The initiative is broad in scope. It includes a range of Harvard faculty members, as well as international authorities in international relations,economics, political science, and the law.

“No university, no sector, no country has cornered the market on wisdom, so it’s necessary to have a broad set of perspectives bearing upon the question,” said Stavins.

Through intensive research, the initiative helps countries to identify the key design elements of “scientifically sound, economically rational, and politically pragmatic” international climate policies.

Stavins and his team have met frequently in recent months with key Washington players concerning the upcoming negotiations. They were also contacted last year by Denmark’s prime minister to help him prepare for the Copenhagen summit.

While Stavins and members of his project won’t have official seats at the negotiating table next month, they will work behind the scenes, holding meetings to explain their findings to nongovernmental organizations, attending delegates, and the press. In addition, Stavins hopes that some meetings will bring together members of negotiating groups who may not “normally be in agreement.”

Stavins believes there is little chance for a breakthrough agreement at the summit, and he adds that is not entirely a bad thing. He explained his position by providing a historical perspective, and a little baseball parlance.

Next month’s meeting is a follow-up to the Kyoto Protocol, a 1997 multinational agreement aimed at curbing global greenhouse gas emissions through 2012. The Kyoto summit set binding targets for 37 of the world’s industrialized nations, but was considered a failure by many because it did not restrict emissions from some of the most rapidly growing economies, such as China and India.
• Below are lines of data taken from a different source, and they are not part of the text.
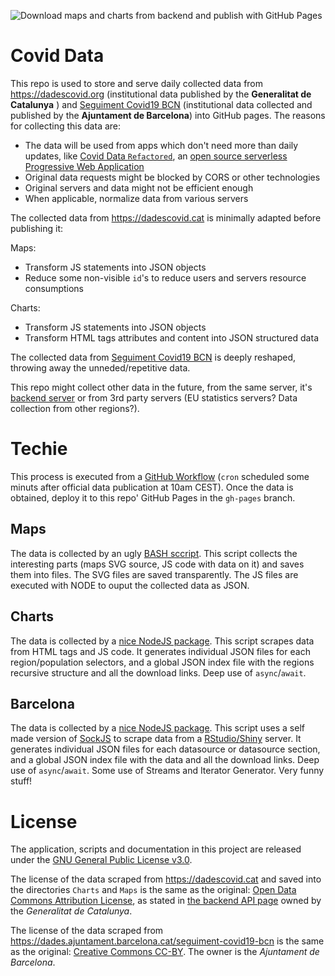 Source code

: ![Download maps and charts from backend and publish with GitHub Pages](https://github.com/emibcn/covid-data/workflows/Download%20maps%20and%20charts%20from%20backend%20and%20publish%20with%20GitHub%20Pages/badge.svg)

# Covid Data

This repo is used to store and serve daily collected data from https://dadescovid.org (institutional data published by the **Generalitat de Catalunya** ) and [Seguiment Covid19 BCN](https://dades.ajuntament.barcelona.cat/seguiment-covid19-bcn) (institutional data collected and published by the **Ajuntament de Barcelona**) into GitHub pages. The reasons for collecting this data are:
- The data will be used from apps which don't need more than daily updates, like [Covid Data `Refactored`](https://emibcn.github.io/covid/), an [open source serverless Progressive Web Application](https://github.com/emibcn/covid)
- Original data requests might be blocked by CORS or other technologies
- Original servers and data might not be efficient enough
- When applicable, normalize data from various servers

The collected data from https://dadescovid.cat is minimally adapted before publishing it:

Maps:
- Transform JS statements into JSON objects
- Reduce some non-visible `id`'s to reduce users and servers resource consumptions

Charts:
- Transform JS statements into JSON objects
- Transform HTML tags attributes and content into JSON structured data

The collected data from [Seguiment Covid19 BCN](https://dades.ajuntament.barcelona.cat/seguiment-covid19-bcn) is deeply reshaped, throwing away the unneded/repetitive data.

This repo might collect other data in the future, from the same server, it's [backend server](https://analisi.transparenciacatalunya.cat/) or from 3rd party servers (EU statistics servers? Data collection from other regions?).

# Techie

This process is executed from a [GitHub Workflow](./.github/workflows/get-maps-and-charts.yml) (`cron` scheduled some minuts after official data publication at 10am CEST). Once the data is obtained, deploy it to this repo' GitHub Pages in the `gh-pages` branch.

## Maps
The data is collected by an ugly [BASH sccript](./bin/download-map-data.sh). This script collects the interesting parts (maps SVG source, JS code with data on it) and saves them into files. The SVG files are saved transparently. The JS files are executed with NODE to ouput the collected data as JSON.

## Charts
The data is collected by a [nice NodeJS package](./charts/). This script scrapes data from HTML tags and JS code. It generates individual JSON files for each region/population selectors, and a global JSON index file with the regions recursive structure and all the download links. Deep use of `async`/`await`.

## Barcelona
The data is collected by a [nice NodeJS package](./bcn/). This script uses a self made version of [SockJS](./bcn/src/Socket.js) to scrape data from a [RStudio/Shiny](https://github.com/rstudio/shiny) server. It generates individual JSON files for each datasource or datasource section, and a global JSON index file with the data and all the download links. Deep use of `async`/`await`. Some use of Streams and Iterator Generator. Very funny stuff!

# License

The application, scripts and documentation in this project are released under the [GNU General Public License v3.0](./LICENSE).

The license of the data scraped from https://dadescovid.cat and saved into the directories `Charts` and `Maps` is the same as the original: [Open Data Commons Attribution License](http://opendatacommons.org/licenses/by/1.0/), as stated in [the backend API page](https://analisi.transparenciacatalunya.cat/Salut/Dades-setmanals-de-COVID-19-per-comarca/jvut-jxu8) owned by the _Generalitat de Catalunya_.

The license of the data scraped from https://dades.ajuntament.barcelona.cat/seguiment-covid19-bcn is the same as the original: [Creative Commons CC-BY](https://creativecommons.org/licenses/by/2.0/). The owner is the _Ajuntament de Barcelona_.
In addition, the United States, a major emitter, would not ratify the agreement.

In Copenhagen, a similar, target-based agreement, said Stavins, “would be a Kyoto Protocol on steroids. It would mean more stringent targets for the industrialized world and no targets whatsoever for the developing world. It wouldn’t be ratified by the United States Senate, there would be no involvement from India or China, and it would do virtually nothing about the problem.”

The Harvard professor said the problem of climate change cannot be solved in a single stroke.
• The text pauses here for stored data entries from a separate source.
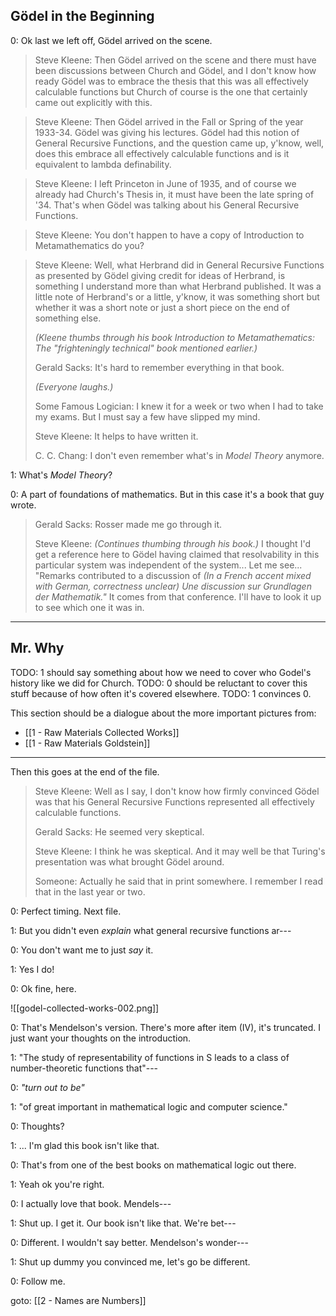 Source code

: ## Gödel in the Beginning

0: Ok last we left off, Gödel arrived on the scene.

> Steve Kleene: Then Gödel arrived on the scene and there must have been discussions between Church and Gödel, and I don't know how ready Gödel was to embrace the thesis that this was all effectively calculable functions but Church of course is the one that certainly came out explicitly with this.

> Steve Kleene: Then Gödel arrived in the Fall or Spring of the year 1933-34. Gödel was giving his lectures. Gödel had this notion of General Recursive Functions, and the question came up, y'know, well, does this embrace all effectively calculable functions and is it equivalent to lambda definability.

> Steve Kleene: I left Princeton in June of 1935, and of course we already had Church's Thesis in, it must have been the late spring of '34. That's when Gödel was talking about his General Recursive Functions.

> Steve Kleene: You don't happen to have a copy of Introduction to Metamathematics do you?

> Steve Kleene: Well, what Herbrand did in General Recursive Functions as presented by Gödel giving credit for ideas of Herbrand, is something I understand more than what Herbrand published. It was a little note of Herbrand's or a little, y'know, it was something short but whether it was a short note or just a short piece on the end of something else.
>
> _(Kleene thumbs through his book Introduction to Metamathematics: The "frighteningly technical" book mentioned earlier.)_
> 
> Gerald Sacks: It's hard to remember everything in that book.
>
> _(Everyone laughs.)_
>
> Some Famous Logician: I knew it for a week or two when I had to take my exams. But I must say a few have slipped my mind.
>
> Steve Kleene: It helps to have written it.
>
> C. C. Chang: I don't even remember what's in _Model Theory_ anymore.

1: What's _Model Theory_?

0: A part of foundations of mathematics. But in this case it's a book that guy wrote.

> Gerald Sacks: Rosser made me go through it.
>
> Steve Kleene: _(Continues thumbing through his book.)_ I thought I'd get a reference here to Gödel having claimed that resolvability in this particular system was independent of the system... Let me see... "Remarks contributed to a discussion of _(In a French accent mixed with German, correctness unclear)_ _Une discussion sur Grundlagen der Mathematik."_ It comes from that conference. I'll have to look it up to see which one it was in.

---
## Mr. Why

TODO: 1 should say something about how we need to cover who Godel's history like we did for Church.
TODO: 0 should be reluctant to cover this stuff because of how often it's covered elsewhere.
TODO: 1 convinces 0.

This section should be a dialogue about the more important pictures from:
- [[1 - Raw Materials Collected Works]]
- [[1 - Raw Materials Goldstein]]

---

Then this goes at the end of the file.

> Steve Kleene: Well as I say, I don't know how firmly convinced Gödel was that his General Recursive Functions represented all effectively calculable functions.
>
> Gerald Sacks: He seemed very skeptical.
>
> Steve Kleene: I think he was skeptical. And it may well be that Turing's presentation was what brought Gödel around.
>
> Someone: Actually he said that in print somewhere. I remember I read that in the last year or two.

0: Perfect timing. Next file.

1: But you didn't even _explain_ what general recursive functions ar---

0: You don't want me to just _say_ it.

1: Yes I do!

0: Ok fine, here.


![[godel-collected-works-002.png]]


0: That's Mendelson's version. There's more after item (IV), it's truncated. I just want your thoughts on the introduction.

1: "The study of representability of functions in S leads to a class of number-theoretic functions that"---

0: _"turn out to be"_

1: "of great important in mathematical logic and computer science."

0: Thoughts?

1: ... I'm glad this book isn't like that.

0: That's from one of the best books on mathematical logic out there.

1: Yeah ok you're right.

0: I actually love that book. Mendels---

1: Shut up. I get it. Our book isn't like that. We're bet---

0: Different. I wouldn't say better. Mendelson's wonder---

1: Shut up dummy you convinced me, let's go be different.

0: Follow me.

goto: [[2 - Names are Numbers]]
“The cliché that one often hears about the American baseball season is even more true about climate policy: It’s a marathon, not a sprint.”

Stavins said that positive results from Copenhagen, ones that could serve as a foundation for climate policy going forward, would include a joint communiqué on climate change principles, or what his initiative calls a “portfolio of domestic commitments,” in which each nation promises to abide by its domestic climate change policies.

“A date like December 18th in Copenhagen is arbitrary in terms of the nature of the problem,” said Stavins. “The important thing is what happens in the long term. So that’s why I would say that the goal for Copenhagen should be meaningful global action over the long term, not some notion of success in Copenhagen itself.”

“It’s a matter of building institutions, and that takes time,” he added, noting that he believes that the Obama administration understands the need for a highly nuanced approach to a solution.

“This administration has excellent people. They take climate policy very seriously and intelligently, and when I say intelligently, I mean they are very aware of the science, as well as the economic and political realities of the challenge.”